The official name is the Affordable Care Act, it was given the portmanteau by Fox News (Faux Noise).
Fact checkers have been having field days debunking these ads.
These ads aren't talking about anything more than Obamascare a strawman parody that Tim Burton could not make more horrifying.
In short these ads present these stories and that is all they are, stories. The kind of stories parents tell there kids when they want them to grow up to become off the grid preppers who reach for a bazooka at the first sign of civilization.

So, why would any think they were jumping the shark. When I saw the ad being debunked a couple of days ago, I thought, yeah same old same old. But today, Harry Reid, in session called out the Koch brothers by name and decried the lying in this ad campaign.

Money in politics is a bipartisan issue or it should be. and the Koch's efforts under mine the ability of government to exercise the will of the people which to have the provision of the Affordable Care Act in place so that they no longer have to put up with over priced unreliable delay deny coverage.

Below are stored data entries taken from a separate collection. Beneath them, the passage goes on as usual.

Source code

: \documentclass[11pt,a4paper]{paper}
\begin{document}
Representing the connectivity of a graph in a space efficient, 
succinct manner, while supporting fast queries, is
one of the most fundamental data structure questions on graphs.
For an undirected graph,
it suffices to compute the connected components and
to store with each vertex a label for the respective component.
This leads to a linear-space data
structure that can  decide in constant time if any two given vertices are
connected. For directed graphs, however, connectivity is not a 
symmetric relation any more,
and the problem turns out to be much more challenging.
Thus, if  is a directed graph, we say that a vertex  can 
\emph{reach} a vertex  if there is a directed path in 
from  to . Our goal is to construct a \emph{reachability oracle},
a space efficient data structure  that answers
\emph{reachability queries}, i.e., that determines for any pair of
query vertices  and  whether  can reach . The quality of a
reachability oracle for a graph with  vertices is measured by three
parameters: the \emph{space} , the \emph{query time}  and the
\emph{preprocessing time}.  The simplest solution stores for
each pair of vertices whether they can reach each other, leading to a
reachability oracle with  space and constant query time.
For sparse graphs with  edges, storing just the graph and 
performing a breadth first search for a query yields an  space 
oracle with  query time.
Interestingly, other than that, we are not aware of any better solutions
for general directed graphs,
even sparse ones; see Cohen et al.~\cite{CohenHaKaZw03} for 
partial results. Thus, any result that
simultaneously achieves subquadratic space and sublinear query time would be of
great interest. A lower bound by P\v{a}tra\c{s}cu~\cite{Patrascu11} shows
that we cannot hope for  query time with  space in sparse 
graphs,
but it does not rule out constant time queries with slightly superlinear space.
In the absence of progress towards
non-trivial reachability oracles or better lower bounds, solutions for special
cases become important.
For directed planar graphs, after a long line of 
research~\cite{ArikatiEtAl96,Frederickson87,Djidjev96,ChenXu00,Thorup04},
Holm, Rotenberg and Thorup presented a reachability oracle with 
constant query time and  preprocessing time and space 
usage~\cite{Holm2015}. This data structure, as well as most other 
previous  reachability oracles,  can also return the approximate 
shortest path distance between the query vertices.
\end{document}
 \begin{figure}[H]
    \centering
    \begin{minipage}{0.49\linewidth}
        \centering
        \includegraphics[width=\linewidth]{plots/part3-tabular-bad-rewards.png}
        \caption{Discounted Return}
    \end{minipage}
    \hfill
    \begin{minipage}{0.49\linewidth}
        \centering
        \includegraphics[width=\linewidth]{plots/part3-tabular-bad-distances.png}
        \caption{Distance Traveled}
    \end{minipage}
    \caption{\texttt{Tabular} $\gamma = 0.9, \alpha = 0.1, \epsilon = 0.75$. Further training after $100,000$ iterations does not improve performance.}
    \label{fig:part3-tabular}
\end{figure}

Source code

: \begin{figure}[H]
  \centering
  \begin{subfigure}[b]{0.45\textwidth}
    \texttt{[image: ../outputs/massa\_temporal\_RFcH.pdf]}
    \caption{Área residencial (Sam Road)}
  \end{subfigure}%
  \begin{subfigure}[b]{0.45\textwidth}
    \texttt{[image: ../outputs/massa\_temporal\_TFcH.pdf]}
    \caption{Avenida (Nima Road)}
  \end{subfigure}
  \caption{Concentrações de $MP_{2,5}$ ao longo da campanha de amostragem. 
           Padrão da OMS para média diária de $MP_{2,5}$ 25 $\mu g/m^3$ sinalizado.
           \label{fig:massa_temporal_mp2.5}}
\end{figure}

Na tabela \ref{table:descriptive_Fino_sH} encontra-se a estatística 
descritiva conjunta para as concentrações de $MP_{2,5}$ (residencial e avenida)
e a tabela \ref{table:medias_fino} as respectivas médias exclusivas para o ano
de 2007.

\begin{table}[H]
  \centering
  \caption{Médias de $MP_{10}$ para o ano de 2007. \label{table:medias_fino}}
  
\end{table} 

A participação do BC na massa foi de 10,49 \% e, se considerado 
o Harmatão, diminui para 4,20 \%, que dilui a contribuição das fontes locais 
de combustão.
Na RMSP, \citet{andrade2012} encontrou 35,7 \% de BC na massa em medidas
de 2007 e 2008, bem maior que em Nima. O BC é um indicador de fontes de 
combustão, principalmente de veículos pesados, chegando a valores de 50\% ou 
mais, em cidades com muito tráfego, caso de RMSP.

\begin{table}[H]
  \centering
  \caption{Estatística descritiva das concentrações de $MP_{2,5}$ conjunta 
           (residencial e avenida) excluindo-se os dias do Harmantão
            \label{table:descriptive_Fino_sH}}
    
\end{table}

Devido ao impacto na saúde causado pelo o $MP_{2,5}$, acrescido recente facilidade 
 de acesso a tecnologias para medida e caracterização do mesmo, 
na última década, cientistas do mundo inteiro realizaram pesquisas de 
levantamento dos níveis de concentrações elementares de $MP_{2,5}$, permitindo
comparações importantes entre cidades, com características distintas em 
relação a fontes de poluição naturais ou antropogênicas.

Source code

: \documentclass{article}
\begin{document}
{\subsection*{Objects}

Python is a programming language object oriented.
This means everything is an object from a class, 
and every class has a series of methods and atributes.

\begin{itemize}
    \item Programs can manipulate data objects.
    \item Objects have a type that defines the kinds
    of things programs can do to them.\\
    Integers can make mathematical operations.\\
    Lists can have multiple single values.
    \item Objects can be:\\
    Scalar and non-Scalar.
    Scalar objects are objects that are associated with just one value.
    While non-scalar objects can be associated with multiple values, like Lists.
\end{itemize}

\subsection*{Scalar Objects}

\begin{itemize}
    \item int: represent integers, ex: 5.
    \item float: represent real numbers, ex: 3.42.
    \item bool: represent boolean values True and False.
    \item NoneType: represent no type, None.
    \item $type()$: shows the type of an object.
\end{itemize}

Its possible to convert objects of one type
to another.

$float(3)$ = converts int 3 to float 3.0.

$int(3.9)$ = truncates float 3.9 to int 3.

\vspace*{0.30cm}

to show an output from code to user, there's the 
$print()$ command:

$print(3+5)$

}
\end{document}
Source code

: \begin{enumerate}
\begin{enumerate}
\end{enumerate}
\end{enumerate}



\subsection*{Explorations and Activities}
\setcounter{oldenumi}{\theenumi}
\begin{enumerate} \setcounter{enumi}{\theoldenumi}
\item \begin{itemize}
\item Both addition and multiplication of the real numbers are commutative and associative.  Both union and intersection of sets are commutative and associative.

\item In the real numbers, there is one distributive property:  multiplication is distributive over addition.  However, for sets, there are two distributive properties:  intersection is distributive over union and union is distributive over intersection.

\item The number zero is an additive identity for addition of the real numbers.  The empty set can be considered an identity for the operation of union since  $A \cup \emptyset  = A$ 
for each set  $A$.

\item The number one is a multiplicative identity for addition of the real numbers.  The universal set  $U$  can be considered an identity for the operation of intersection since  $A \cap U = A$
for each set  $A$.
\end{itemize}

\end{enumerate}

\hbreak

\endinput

The Democratic Party is as pro corporation as the GOP but there is apparently a limit to how much silence that buys. The Tea Party faction that was gutted to find they were in a fake grass roots group resulting from the Koch Brothers money trying to game the system could start speaking up. They hate the money in politics too, the problem is their reps are bought. and the GOP moderates stain their shorts at the prosect of being primaried in there own electorate by bought lunatic Tea Party candidates funded by the Kochs.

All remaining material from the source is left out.